Attorneys involved in the efforts to find and seize Simpson's assets spent yesterday, the third anniversary of the slayings of Ronald Goldman and Nicole Brown Simpson, cross-examining Simpson's longtime attorney and business manager Skip Taft, the first person to give an accounting of Simpson's financial picture.
Nicole Simpson and Goldman were killed outside her Brentwood condominium the night of June 12, 1994. O.J. Simpson was charged with murder in the slayings but acquitted in criminal court. He was tried again in civil court and found liable for $33.5 million in damages for their deaths. He denies killing them.
Testifying behind closed doors yesterday, Taft said O.J. Simpson has in excess of $3.2 million in his largest trust account, attorneys for the Goldman family said.

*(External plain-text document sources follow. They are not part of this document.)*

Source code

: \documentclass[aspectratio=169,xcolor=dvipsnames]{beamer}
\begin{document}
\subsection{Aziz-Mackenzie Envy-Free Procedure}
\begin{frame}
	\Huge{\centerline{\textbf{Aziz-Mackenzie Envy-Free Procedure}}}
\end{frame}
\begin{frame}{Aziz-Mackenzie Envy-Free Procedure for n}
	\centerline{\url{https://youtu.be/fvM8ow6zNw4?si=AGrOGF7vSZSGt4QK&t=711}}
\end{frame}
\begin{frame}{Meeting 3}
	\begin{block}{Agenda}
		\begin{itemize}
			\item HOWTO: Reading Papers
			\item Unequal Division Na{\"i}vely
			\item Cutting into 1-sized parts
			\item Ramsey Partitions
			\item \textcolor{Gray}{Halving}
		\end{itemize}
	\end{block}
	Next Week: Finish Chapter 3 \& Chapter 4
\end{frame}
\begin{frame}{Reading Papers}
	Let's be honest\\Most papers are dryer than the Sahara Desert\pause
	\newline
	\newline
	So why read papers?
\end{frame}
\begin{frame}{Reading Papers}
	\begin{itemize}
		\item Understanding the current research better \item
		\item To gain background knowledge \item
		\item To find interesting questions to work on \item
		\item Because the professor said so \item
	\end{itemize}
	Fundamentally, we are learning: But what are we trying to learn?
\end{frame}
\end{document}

In other trust accounts, Simpson has more than $1 million, the Goldman lawyers said.
Ronald Slates, a debtor/creditor attorney representing Simpson, said that after taxes, Simpson actually gets closer to $16,000 monthly from his pension fund.
But because state law shields pension accounts from creditors, Simpson might not have to turn any of that money over to the Goldman and Brown families, lawyers on both sides said.
"He can do almost anything," said Goldman attorney Peter Csato. "He can use it for living expenses, he can buy anything he wants for himself."
In fact, the only money that might eventually go to the two families are proceeds that will come from a sale of possessions seized from Simpson's estate. Those items - some of which Simpson's legal team is arguing are also exempt - have been appraised at between $500,000 and $700,000, Goldman lawyers said.
Two separate hearings over the next two weeks will determine what possessions and pension funds Simpson is entitled to keep.
Simpson's $300,000-a-year income is from his enterprise Orenthal Productions. Goldman's attorneys dismissed Simpson's National Football League pension, which would amount to a few thousand dollars a month, as insignificant.
While his attorneys argued in court, Simpson did nothing special to mark the third anniversary of his ex-wife's slaying.
"We don't have any anniversary," Simpson said from his home. "We don't celebrate death in this house. It's impossible not to be aware of it but we don't go out of our way to mark it.
"I think about her every day," Simpson said. "Today is no different than any day. Today is not a day I want to celebrate. It was the worst day of my life."
Also yesterday, the State Bar of California publicly reproved Barry Scheck and Carl Douglas, two of the defense attorneys in the Simpson criminal trial, and advised Robert Tourtelot, a lawyer for witness Mark Fuhrman, that Tourtelot's conduct potentially violated State Bar rules.
Scheck was punished for, in effect, participating as an attorney in the trial without a valid license to practice law in California, according to the bar. Douglas was punished for abusing subpoena powers.
Tourtelot was advised that his public condemnation of racist remarks by Fuhrman came close to violating state-bar rules prohibiting a lawyer from taking any public position that might prove detrimental to a client.
Material from The Associated Press is included in this story.